> [How to complete this task]: An exact transcription of all the records, free of pictures, is the expected answer.

> [Exercise inputs]:
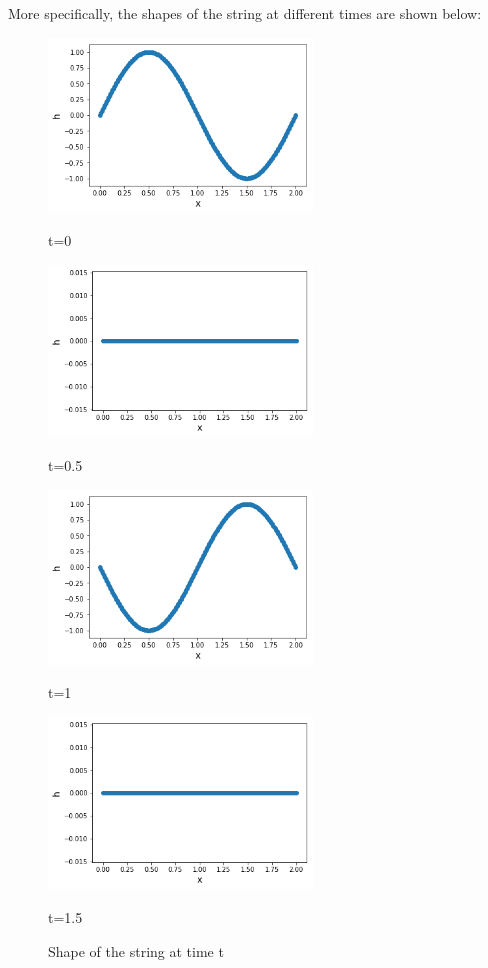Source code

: \documentclass[11pt]{article}
\begin{document}
More specifically, the shapes of the string at different times are shown below:

\begin{figure}[H]
	\centering
	\begin{minipage}{8cm}
		\includegraphics[width=7cm]{0.png}   
		\caption*{t=0}
		\end{minipage}    
	\begin{minipage}{8cm}
		\includegraphics[width=7cm]{0_5.png}   
		\caption*{t=0.5}
	\end{minipage}  

    \begin{minipage}{8cm}
    	\includegraphics[width=7cm]{1.png}   
    	\caption*{t=1}
        \end{minipage}  
    \begin{minipage}{8cm}
    	\includegraphics[width=7cm]{1_5.png}  
    	\caption*{t=1.5} 
    \end{minipage}  
	\caption{Shape of the string at time t}
\end{figure}
\end{document}
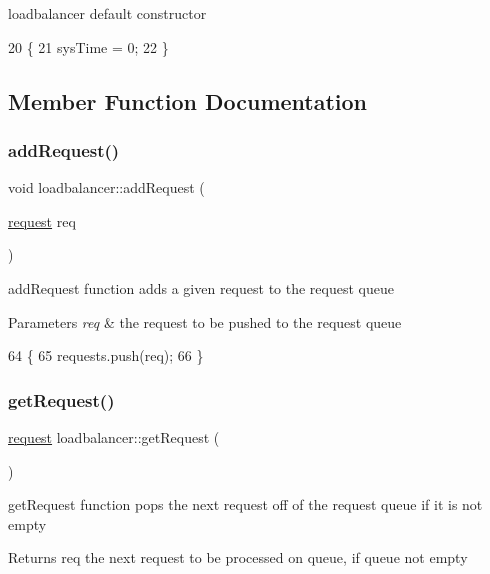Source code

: loadbalancer default constructor 
\begin{DoxyCode}
20                            \{
21     sysTime = 0;
22 \}
\end{DoxyCode}


\subsection{Member Function Documentation}
\mbox{\label{classloadbalancer_a2c45d009dffc50f5d5d3a6c2b295311d}} 
\subsubsection{\texorpdfstring{add\+Request()}{addRequest()}}
{\footnotesize\ttfamily void loadbalancer\+::add\+Request (\begin{DoxyParamCaption}\item[{\hyperlink{structrequest}{request}}]{req }\end{DoxyParamCaption})}

add\+Request function adds a given request to the request queue 
\begin{DoxyParams}{Parameters}
{\em req} & the request to be pushed to the request queue \\
\hline
\end{DoxyParams}

\begin{DoxyCode}
64                                          \{
65     requests.push(req);
66 \}
\end{DoxyCode}
\mbox{\label{classloadbalancer_a3d1715e4b2218a7aa9ad74e3e4fa6167}} 
\subsubsection{\texorpdfstring{get\+Request()}{getRequest()}}
{\footnotesize\ttfamily \hyperlink{structrequest}{request} loadbalancer\+::get\+Request (\begin{DoxyParamCaption}{ }\end{DoxyParamCaption})}

get\+Request function pops the next request off of the request queue if it is not empty \begin{DoxyReturn}{Returns}
req the next request to be processed on queue, if queue not empty 
\end{DoxyReturn}

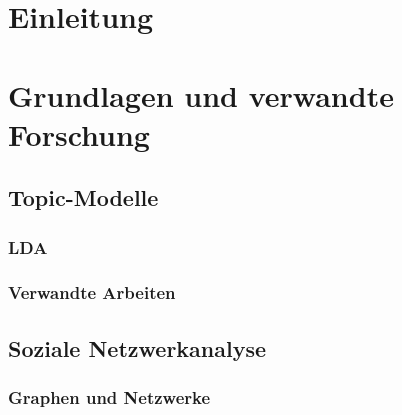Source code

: \documentclass[11pt,a4paper,twoside]{article}
\begin{document}
{
\setcounter{tocdepth}{3}
\tableofcontents
}
\cleardoublepage

\setcounter{page}{1}

\fancyhead[LE,RO]{\rightmark}
\fancyhead[LO,RE]{\leftmark}
\fancyfoot[LE,RO]{\thepage}

\cleardoublepage

\hypertarget{einleitung}{%
\section{Einleitung}\label{einleitung}}


\cleardoublepage

\hypertarget{grundlagen-und-verwandte-forschung}{%
\section{Grundlagen und verwandte
Forschung}\label{grundlagen-und-verwandte-forschung}}

\hypertarget{topic-modelle}{%
\subsection{Topic-Modelle}\label{topic-modelle}}

\hypertarget{lda}{%
\subsubsection{LDA}\label{lda}}

\hypertarget{verwandte-arbeiten}{%
\subsubsection{Verwandte Arbeiten}\label{verwandte-arbeiten}}

\hypertarget{soziale-netzwerkanalyse}{%
\subsection{Soziale Netzwerkanalyse}\label{soziale-netzwerkanalyse}}

\hypertarget{graphen-und-netzwerke}{%
\subsubsection{Graphen und Netzwerke}\label{graphen-und-netzwerke}}
\end{document}
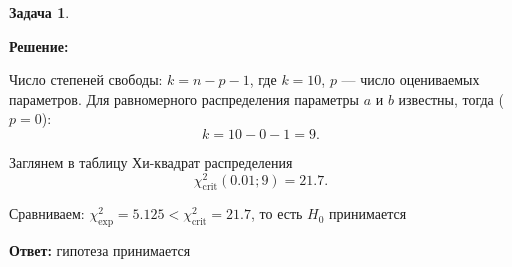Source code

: \documentclass[a4paper,11pt]{article}
\newenvironment{shdd}{\begin{mdframed}[backgroundcolor=shadecolor]}{\end{mdframed}}
\theoremstyle{definition}
\newtheorem{problem}{Задача}\setlength{\parindent}{0pt}
\newenvironment{solution}
{\begin{shdd}
     \textbf{Решение:}\par\setlength{\parindent}{0pt}}
     {
\end{shdd}}
\newenvironment{answer}
{\par\noindent\textbf{Ответ:}}
{\par}
\begin{document}
\begin{problem}
\begin{solution}
            Число степеней свободы: \(k = n - p - 1\), где \(k = 10\), \(p\) — число оцениваемых параметров.
            Для равномерного распределения параметры \(a\) и \(b\) известны, тогда (\(p = 0\)):
            \[
                k = 10 - 0 - 1 = 9.
            \]

            Заглянем в таблицу Хи-квадрат распределения
            \[
                \chi^2_{\text{crit}}(0.01; 9) = 21.7.
            \]

            Сравниваем: \(\chi^2_{\text{exp}} = 5.125 < \chi^2_{\text{crit}} = 21.7\), то есть \(H_0\) принимается

        \end{solution}

        \begin{answer}
            гипотеза принимается
        \end{answer}

    \end{problem}
\end{document}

> [Response for this exercise]:
Source code

: \documentclass[11pt]{article}
\begin{document}
More specifically, the shapes of the string at different times are shown below:

\begin{figure}[H]
	\centering
	\begin{minipage}{8cm}
		\includegraphics[width=7cm]{0.png}   
		\caption*{t=0}
		\end{minipage}    
	\begin{minipage}{8cm}
		\includegraphics[width=7cm]{0_5.png}   
		\caption*{t=0.5}
	\end{minipage}  

    \begin{minipage}{8cm}
    	\includegraphics[width=7cm]{1.png}   
    	\caption*{t=1}
        \end{minipage}  
    \begin{minipage}{8cm}
    	\includegraphics[width=7cm]{1_5.png}  
    	\caption*{t=1.5} 
    \end{minipage}  
	\caption{Shape of the string at time t}
\end{figure}
\end{document}
Source code

: loadbalancer default constructor 
\begin{DoxyCode}
20                            \{
21     sysTime = 0;
22 \}
\end{DoxyCode}


\subsection{Member Function Documentation}
\mbox{\label{classloadbalancer_a2c45d009dffc50f5d5d3a6c2b295311d}} 
\subsubsection{\texorpdfstring{add\+Request()}{addRequest()}}
{\footnotesize\ttfamily void loadbalancer\+::add\+Request (\begin{DoxyParamCaption}\item[{\hyperlink{structrequest}{request}}]{req }\end{DoxyParamCaption})}

add\+Request function adds a given request to the request queue 
\begin{DoxyParams}{Parameters}
{\em req} & the request to be pushed to the request queue \\
\hline
\end{DoxyParams}

\begin{DoxyCode}
64                                          \{
65     requests.push(req);
66 \}
\end{DoxyCode}
\mbox{\label{classloadbalancer_a3d1715e4b2218a7aa9ad74e3e4fa6167}} 
\subsubsection{\texorpdfstring{get\+Request()}{getRequest()}}
{\footnotesize\ttfamily \hyperlink{structrequest}{request} loadbalancer\+::get\+Request (\begin{DoxyParamCaption}{ }\end{DoxyParamCaption})}

get\+Request function pops the next request off of the request queue if it is not empty \begin{DoxyReturn}{Returns}
req the next request to be processed on queue, if queue not empty 
\end{DoxyReturn}

Source code

: \documentclass[11pt,a4paper,twoside]{article}
\begin{document}
{
\setcounter{tocdepth}{3}
\tableofcontents
}
\cleardoublepage

\setcounter{page}{1}

\fancyhead[LE,RO]{\rightmark}
\fancyhead[LO,RE]{\leftmark}
\fancyfoot[LE,RO]{\thepage}

\cleardoublepage

\hypertarget{einleitung}{%
\section{Einleitung}\label{einleitung}}


\cleardoublepage

\hypertarget{grundlagen-und-verwandte-forschung}{%
\section{Grundlagen und verwandte
Forschung}\label{grundlagen-und-verwandte-forschung}}

\hypertarget{topic-modelle}{%
\subsection{Topic-Modelle}\label{topic-modelle}}

\hypertarget{lda}{%
\subsubsection{LDA}\label{lda}}

\hypertarget{verwandte-arbeiten}{%
\subsubsection{Verwandte Arbeiten}\label{verwandte-arbeiten}}

\hypertarget{soziale-netzwerkanalyse}{%
\subsection{Soziale Netzwerkanalyse}\label{soziale-netzwerkanalyse}}

\hypertarget{graphen-und-netzwerke}{%
\subsubsection{Graphen und Netzwerke}\label{graphen-und-netzwerke}}
\end{document}
Source code

: \documentclass[a4paper,11pt]{article}
\newenvironment{shdd}{\begin{mdframed}[backgroundcolor=shadecolor]}{\end{mdframed}}
\theoremstyle{definition}
\newtheorem{problem}{Задача}\setlength{\parindent}{0pt}
\newenvironment{solution}
{\begin{shdd}
     \textbf{Решение:}\par\setlength{\parindent}{0pt}}
     {
\end{shdd}}
\newenvironment{answer}
{\par\noindent\textbf{Ответ:}}
{\par}
\begin{document}
\begin{problem}
\begin{solution}
            Число степеней свободы: \(k = n - p - 1\), где \(k = 10\), \(p\) — число оцениваемых параметров.
            Для равномерного распределения параметры \(a\) и \(b\) известны, тогда (\(p = 0\)):
            \[
                k = 10 - 0 - 1 = 9.
            \]

            Заглянем в таблицу Хи-квадрат распределения
            \[
                \chi^2_{\text{crit}}(0.01; 9) = 21.7.
            \]

            Сравниваем: \(\chi^2_{\text{exp}} = 5.125 < \chi^2_{\text{crit}} = 21.7\), то есть \(H_0\) принимается

        \end{solution}

        \begin{answer}
            гипотеза принимается
        \end{answer}

    \end{problem}
\end{document}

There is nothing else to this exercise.